[Stored data]

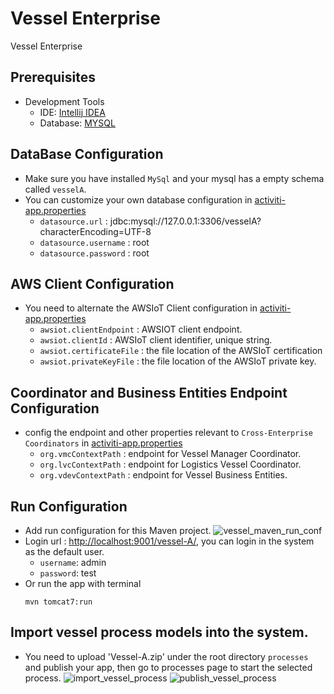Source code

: # Vessel Enterprise
Vessel Enterprise 

## Prerequisites 
- Development Tools
   - IDE: [Intellij IDEA](https://www.jetbrains.com/idea/download)    
   - Database: [MYSQL](https://www.mysql.com/)
## DataBase Configuration
- Make sure you have installed `MySql` and your mysql has a empty schema called `vesselA`.
- You can customize your own database configuration in [activiti-app.properties](src/main/resources/META-INF/activiti-app/activiti-app.properties)
    - `datasource.url` : jdbc:mysql://127.0.0.1:3306/vesselA?characterEncoding=UTF-8
    - `datasource.username` : root
    - `datasource.password` : root
## AWS Client Configuration 
- You need to alternate  the AWSIoT Client configuration in [activiti-app.properties](src/main/resources/META-INF/activiti-app/activiti-app.properties)
    - `awsiot.clientEndpoint` : AWSIOT client endpoint.
    - `awsiot.clientId` : AWSIoT client identifier, unique string.
    - `awsiot.certificateFile` : the file location of the AWSIoT certification 
    - `awsiot.privateKeyFile` : the file location of  the AWSIoT private key.
## Coordinator and Business Entities Endpoint Configuration
- config the endpoint and other properties relevant to `Cross-Enterprise Coordinators` in [activiti-app.properties](src/main/resources/META-INF/activiti-app/activiti-app.properties)
    - `org.vmcContextPath` : endpoint for Vessel Manager Coordinator.
    - `org.lvcContextPath` : endpoint for Logistics Vessel Coordinator.
    - `org.vdevContextPath` : endpoint for Vessel Business Entities.
## Run Configuration
- Add run configuration for this Maven project.
   ![vessel_maven_run_conf](../../images/vessel_maven_run_conf.png) 
- Login url :  [http://localhost:9001/vessel-A/](http://localhost:9001/vessel-A/), you can login in the system as the default user.
     - `username`: admin
     - `password`: test
- Or run the app with terminal
    ```
    mvn tomcat7:run
    ```
## Import vessel process models into the system.
- You need to upload 'Vessel-A.zip' under the root directory `processes` and  publish your app, then  go to processes page to start the selected process.
    ![import_vessel_process](../../images/import_vessel_process.png)
     ![publish_vessel_process](../../images/publish_vessel_process.png)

Task objective: Go through the data and return every word of it verbatim, leaving out the pictures.

Solved exercise:
Source code

: # Vessel Enterprise
Vessel Enterprise 

## Prerequisites 
- Development Tools
   - IDE: [Intellij IDEA](https://www.jetbrains.com/idea/download)    
   - Database: [MYSQL](https://www.mysql.com/)
## DataBase Configuration
- Make sure you have installed `MySql` and your mysql has a empty schema called `vesselA`.
- You can customize your own database configuration in [activiti-app.properties](src/main/resources/META-INF/activiti-app/activiti-app.properties)
    - `datasource.url` : jdbc:mysql://127.0.0.1:3306/vesselA?characterEncoding=UTF-8
    - `datasource.username` : root
    - `datasource.password` : root
## AWS Client Configuration 
- You need to alternate  the AWSIoT Client configuration in [activiti-app.properties](src/main/resources/META-INF/activiti-app/activiti-app.properties)
    - `awsiot.clientEndpoint` : AWSIOT client endpoint.
    - `awsiot.clientId` : AWSIoT client identifier, unique string.
    - `awsiot.certificateFile` : the file location of the AWSIoT certification 
    - `awsiot.privateKeyFile` : the file location of  the AWSIoT private key.
## Coordinator and Business Entities Endpoint Configuration
- config the endpoint and other properties relevant to `Cross-Enterprise Coordinators` in [activiti-app.properties](src/main/resources/META-INF/activiti-app/activiti-app.properties)
    - `org.vmcContextPath` : endpoint for Vessel Manager Coordinator.
    - `org.lvcContextPath` : endpoint for Logistics Vessel Coordinator.
    - `org.vdevContextPath` : endpoint for Vessel Business Entities.
## Run Configuration
- Add run configuration for this Maven project.
   ![vessel_maven_run_conf](../../images/vessel_maven_run_conf.png) 
- Login url :  [http://localhost:9001/vessel-A/](http://localhost:9001/vessel-A/), you can login in the system as the default user.
     - `username`: admin
     - `password`: test
- Or run the app with terminal
    ```
    mvn tomcat7:run
    ```
## Import vessel process models into the system.
- You need to upload 'Vessel-A.zip' under the root directory `processes` and  publish your app, then  go to processes page to start the selected process.
    ![import_vessel_process](../../images/import_vessel_process.png)
     ![publish_vessel_process](../../images/publish_vessel_process.png)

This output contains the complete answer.